(AIM OF THE EXERCISE)
Once the images are removed, repeat all of the entries exactly.

(DATA SUPPLIED)
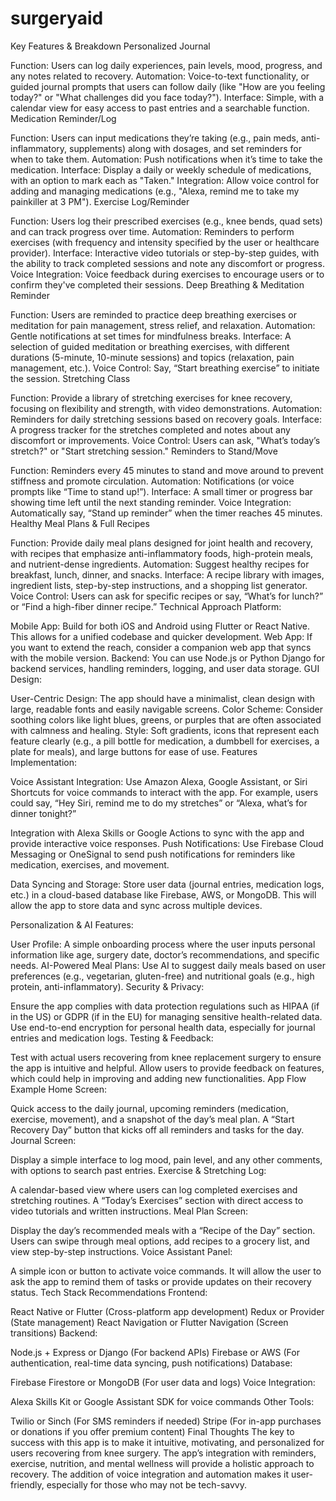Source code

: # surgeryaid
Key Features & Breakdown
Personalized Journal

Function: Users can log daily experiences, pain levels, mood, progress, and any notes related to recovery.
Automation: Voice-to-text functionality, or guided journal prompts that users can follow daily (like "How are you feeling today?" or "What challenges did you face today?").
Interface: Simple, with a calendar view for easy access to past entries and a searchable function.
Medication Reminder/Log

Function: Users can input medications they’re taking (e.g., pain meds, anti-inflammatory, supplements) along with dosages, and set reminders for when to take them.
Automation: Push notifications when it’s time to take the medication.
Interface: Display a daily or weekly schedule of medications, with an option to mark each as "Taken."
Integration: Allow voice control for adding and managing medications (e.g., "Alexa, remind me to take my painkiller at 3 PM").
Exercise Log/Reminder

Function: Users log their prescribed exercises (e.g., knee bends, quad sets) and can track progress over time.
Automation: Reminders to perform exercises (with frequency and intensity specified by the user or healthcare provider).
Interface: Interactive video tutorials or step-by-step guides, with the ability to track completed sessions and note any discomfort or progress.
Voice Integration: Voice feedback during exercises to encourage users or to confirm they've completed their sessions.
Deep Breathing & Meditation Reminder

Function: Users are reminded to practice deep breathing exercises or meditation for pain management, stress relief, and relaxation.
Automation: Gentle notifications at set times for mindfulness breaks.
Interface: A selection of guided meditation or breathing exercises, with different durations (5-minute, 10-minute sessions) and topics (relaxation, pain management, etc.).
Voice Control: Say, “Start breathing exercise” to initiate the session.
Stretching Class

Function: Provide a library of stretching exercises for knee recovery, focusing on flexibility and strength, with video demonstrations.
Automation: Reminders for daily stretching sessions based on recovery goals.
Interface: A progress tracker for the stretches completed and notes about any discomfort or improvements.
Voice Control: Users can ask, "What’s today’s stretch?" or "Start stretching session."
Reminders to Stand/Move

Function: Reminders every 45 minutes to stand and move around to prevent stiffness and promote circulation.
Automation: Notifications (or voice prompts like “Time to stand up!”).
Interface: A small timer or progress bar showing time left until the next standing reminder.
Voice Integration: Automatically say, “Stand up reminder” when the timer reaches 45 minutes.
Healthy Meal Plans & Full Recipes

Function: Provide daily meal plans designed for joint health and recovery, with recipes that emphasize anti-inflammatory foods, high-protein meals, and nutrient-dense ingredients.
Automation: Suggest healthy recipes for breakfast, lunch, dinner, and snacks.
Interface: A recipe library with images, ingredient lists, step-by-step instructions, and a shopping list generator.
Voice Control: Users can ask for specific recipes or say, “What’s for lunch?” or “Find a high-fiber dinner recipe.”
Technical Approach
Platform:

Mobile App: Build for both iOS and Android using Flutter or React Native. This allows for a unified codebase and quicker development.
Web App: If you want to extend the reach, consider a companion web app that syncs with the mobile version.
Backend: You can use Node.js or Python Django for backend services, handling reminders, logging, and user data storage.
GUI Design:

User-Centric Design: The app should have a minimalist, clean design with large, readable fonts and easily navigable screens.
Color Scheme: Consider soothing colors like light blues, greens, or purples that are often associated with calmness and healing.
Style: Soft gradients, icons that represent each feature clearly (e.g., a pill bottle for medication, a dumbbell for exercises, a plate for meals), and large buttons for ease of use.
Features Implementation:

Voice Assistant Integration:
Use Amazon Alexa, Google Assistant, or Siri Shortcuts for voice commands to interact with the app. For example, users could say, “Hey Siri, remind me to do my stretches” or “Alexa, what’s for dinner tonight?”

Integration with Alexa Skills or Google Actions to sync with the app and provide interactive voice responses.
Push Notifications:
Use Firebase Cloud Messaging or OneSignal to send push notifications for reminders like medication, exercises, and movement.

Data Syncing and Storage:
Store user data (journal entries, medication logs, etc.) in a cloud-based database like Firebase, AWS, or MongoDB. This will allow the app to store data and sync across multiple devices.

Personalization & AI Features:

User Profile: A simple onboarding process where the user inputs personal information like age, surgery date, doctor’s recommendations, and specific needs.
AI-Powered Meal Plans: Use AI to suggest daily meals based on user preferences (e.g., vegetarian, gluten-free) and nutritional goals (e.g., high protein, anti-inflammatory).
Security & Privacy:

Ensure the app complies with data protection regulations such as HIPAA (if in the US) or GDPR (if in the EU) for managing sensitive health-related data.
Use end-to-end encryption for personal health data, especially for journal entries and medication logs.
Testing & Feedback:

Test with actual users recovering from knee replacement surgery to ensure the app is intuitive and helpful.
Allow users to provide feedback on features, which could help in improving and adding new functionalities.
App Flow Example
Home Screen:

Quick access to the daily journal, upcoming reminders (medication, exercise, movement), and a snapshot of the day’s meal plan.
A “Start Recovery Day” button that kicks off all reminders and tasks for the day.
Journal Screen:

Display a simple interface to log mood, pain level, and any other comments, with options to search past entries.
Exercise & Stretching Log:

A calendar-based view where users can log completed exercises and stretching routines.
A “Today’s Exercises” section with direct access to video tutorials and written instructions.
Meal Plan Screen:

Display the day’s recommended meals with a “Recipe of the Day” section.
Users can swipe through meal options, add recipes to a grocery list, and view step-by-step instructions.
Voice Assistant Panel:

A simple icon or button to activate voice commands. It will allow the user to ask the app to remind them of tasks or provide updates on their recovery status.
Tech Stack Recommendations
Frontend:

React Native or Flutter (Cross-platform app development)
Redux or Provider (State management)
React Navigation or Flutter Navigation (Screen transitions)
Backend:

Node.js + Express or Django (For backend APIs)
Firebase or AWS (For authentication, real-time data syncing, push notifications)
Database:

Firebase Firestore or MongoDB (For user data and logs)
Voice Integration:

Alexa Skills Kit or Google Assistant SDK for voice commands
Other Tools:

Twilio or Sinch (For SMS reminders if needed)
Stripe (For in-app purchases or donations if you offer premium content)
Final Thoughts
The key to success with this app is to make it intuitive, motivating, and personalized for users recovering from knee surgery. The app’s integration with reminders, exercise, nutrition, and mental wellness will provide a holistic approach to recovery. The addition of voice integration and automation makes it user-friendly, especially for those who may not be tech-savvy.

(ANSWER BOX)
Source code

: # surgeryaid
Key Features & Breakdown
Personalized Journal

Function: Users can log daily experiences, pain levels, mood, progress, and any notes related to recovery.
Automation: Voice-to-text functionality, or guided journal prompts that users can follow daily (like "How are you feeling today?" or "What challenges did you face today?").
Interface: Simple, with a calendar view for easy access to past entries and a searchable function.
Medication Reminder/Log

Function: Users can input medications they’re taking (e.g., pain meds, anti-inflammatory, supplements) along with dosages, and set reminders for when to take them.
Automation: Push notifications when it’s time to take the medication.
Interface: Display a daily or weekly schedule of medications, with an option to mark each as "Taken."
Integration: Allow voice control for adding and managing medications (e.g., "Alexa, remind me to take my painkiller at 3 PM").
Exercise Log/Reminder

Function: Users log their prescribed exercises (e.g., knee bends, quad sets) and can track progress over time.
Automation: Reminders to perform exercises (with frequency and intensity specified by the user or healthcare provider).
Interface: Interactive video tutorials or step-by-step guides, with the ability to track completed sessions and note any discomfort or progress.
Voice Integration: Voice feedback during exercises to encourage users or to confirm they've completed their sessions.
Deep Breathing & Meditation Reminder

Function: Users are reminded to practice deep breathing exercises or meditation for pain management, stress relief, and relaxation.
Automation: Gentle notifications at set times for mindfulness breaks.
Interface: A selection of guided meditation or breathing exercises, with different durations (5-minute, 10-minute sessions) and topics (relaxation, pain management, etc.).
Voice Control: Say, “Start breathing exercise” to initiate the session.
Stretching Class

Function: Provide a library of stretching exercises for knee recovery, focusing on flexibility and strength, with video demonstrations.
Automation: Reminders for daily stretching sessions based on recovery goals.
Interface: A progress tracker for the stretches completed and notes about any discomfort or improvements.
Voice Control: Users can ask, "What’s today’s stretch?" or "Start stretching session."
Reminders to Stand/Move

Function: Reminders every 45 minutes to stand and move around to prevent stiffness and promote circulation.
Automation: Notifications (or voice prompts like “Time to stand up!”).
Interface: A small timer or progress bar showing time left until the next standing reminder.
Voice Integration: Automatically say, “Stand up reminder” when the timer reaches 45 minutes.
Healthy Meal Plans & Full Recipes

Function: Provide daily meal plans designed for joint health and recovery, with recipes that emphasize anti-inflammatory foods, high-protein meals, and nutrient-dense ingredients.
Automation: Suggest healthy recipes for breakfast, lunch, dinner, and snacks.
Interface: A recipe library with images, ingredient lists, step-by-step instructions, and a shopping list generator.
Voice Control: Users can ask for specific recipes or say, “What’s for lunch?” or “Find a high-fiber dinner recipe.”
Technical Approach
Platform:

Mobile App: Build for both iOS and Android using Flutter or React Native. This allows for a unified codebase and quicker development.
Web App: If you want to extend the reach, consider a companion web app that syncs with the mobile version.
Backend: You can use Node.js or Python Django for backend services, handling reminders, logging, and user data storage.
GUI Design:

User-Centric Design: The app should have a minimalist, clean design with large, readable fonts and easily navigable screens.
Color Scheme: Consider soothing colors like light blues, greens, or purples that are often associated with calmness and healing.
Style: Soft gradients, icons that represent each feature clearly (e.g., a pill bottle for medication, a dumbbell for exercises, a plate for meals), and large buttons for ease of use.
Features Implementation:

Voice Assistant Integration:
Use Amazon Alexa, Google Assistant, or Siri Shortcuts for voice commands to interact with the app. For example, users could say, “Hey Siri, remind me to do my stretches” or “Alexa, what’s for dinner tonight?”

Integration with Alexa Skills or Google Actions to sync with the app and provide interactive voice responses.
Push Notifications:
Use Firebase Cloud Messaging or OneSignal to send push notifications for reminders like medication, exercises, and movement.

Data Syncing and Storage:
Store user data (journal entries, medication logs, etc.) in a cloud-based database like Firebase, AWS, or MongoDB. This will allow the app to store data and sync across multiple devices.

Personalization & AI Features:

User Profile: A simple onboarding process where the user inputs personal information like age, surgery date, doctor’s recommendations, and specific needs.
AI-Powered Meal Plans: Use AI to suggest daily meals based on user preferences (e.g., vegetarian, gluten-free) and nutritional goals (e.g., high protein, anti-inflammatory).
Security & Privacy:

Ensure the app complies with data protection regulations such as HIPAA (if in the US) or GDPR (if in the EU) for managing sensitive health-related data.
Use end-to-end encryption for personal health data, especially for journal entries and medication logs.
Testing & Feedback:

Test with actual users recovering from knee replacement surgery to ensure the app is intuitive and helpful.
Allow users to provide feedback on features, which could help in improving and adding new functionalities.
App Flow Example
Home Screen:

Quick access to the daily journal, upcoming reminders (medication, exercise, movement), and a snapshot of the day’s meal plan.
A “Start Recovery Day” button that kicks off all reminders and tasks for the day.
Journal Screen:

Display a simple interface to log mood, pain level, and any other comments, with options to search past entries.
Exercise & Stretching Log:

A calendar-based view where users can log completed exercises and stretching routines.
A “Today’s Exercises” section with direct access to video tutorials and written instructions.
Meal Plan Screen:

Display the day’s recommended meals with a “Recipe of the Day” section.
Users can swipe through meal options, add recipes to a grocery list, and view step-by-step instructions.
Voice Assistant Panel:

A simple icon or button to activate voice commands. It will allow the user to ask the app to remind them of tasks or provide updates on their recovery status.
Tech Stack Recommendations
Frontend:

React Native or Flutter (Cross-platform app development)
Redux or Provider (State management)
React Navigation or Flutter Navigation (Screen transitions)
Backend:

Node.js + Express or Django (For backend APIs)
Firebase or AWS (For authentication, real-time data syncing, push notifications)
Database:

Firebase Firestore or MongoDB (For user data and logs)
Voice Integration:

Alexa Skills Kit or Google Assistant SDK for voice commands
Other Tools:

Twilio or Sinch (For SMS reminders if needed)
Stripe (For in-app purchases or donations if you offer premium content)
Final Thoughts
The key to success with this app is to make it intuitive, motivating, and personalized for users recovering from knee surgery. The app’s integration with reminders, exercise, nutrition, and mental wellness will provide a holistic approach to recovery. The addition of voice integration and automation makes it user-friendly, especially for those who may not be tech-savvy.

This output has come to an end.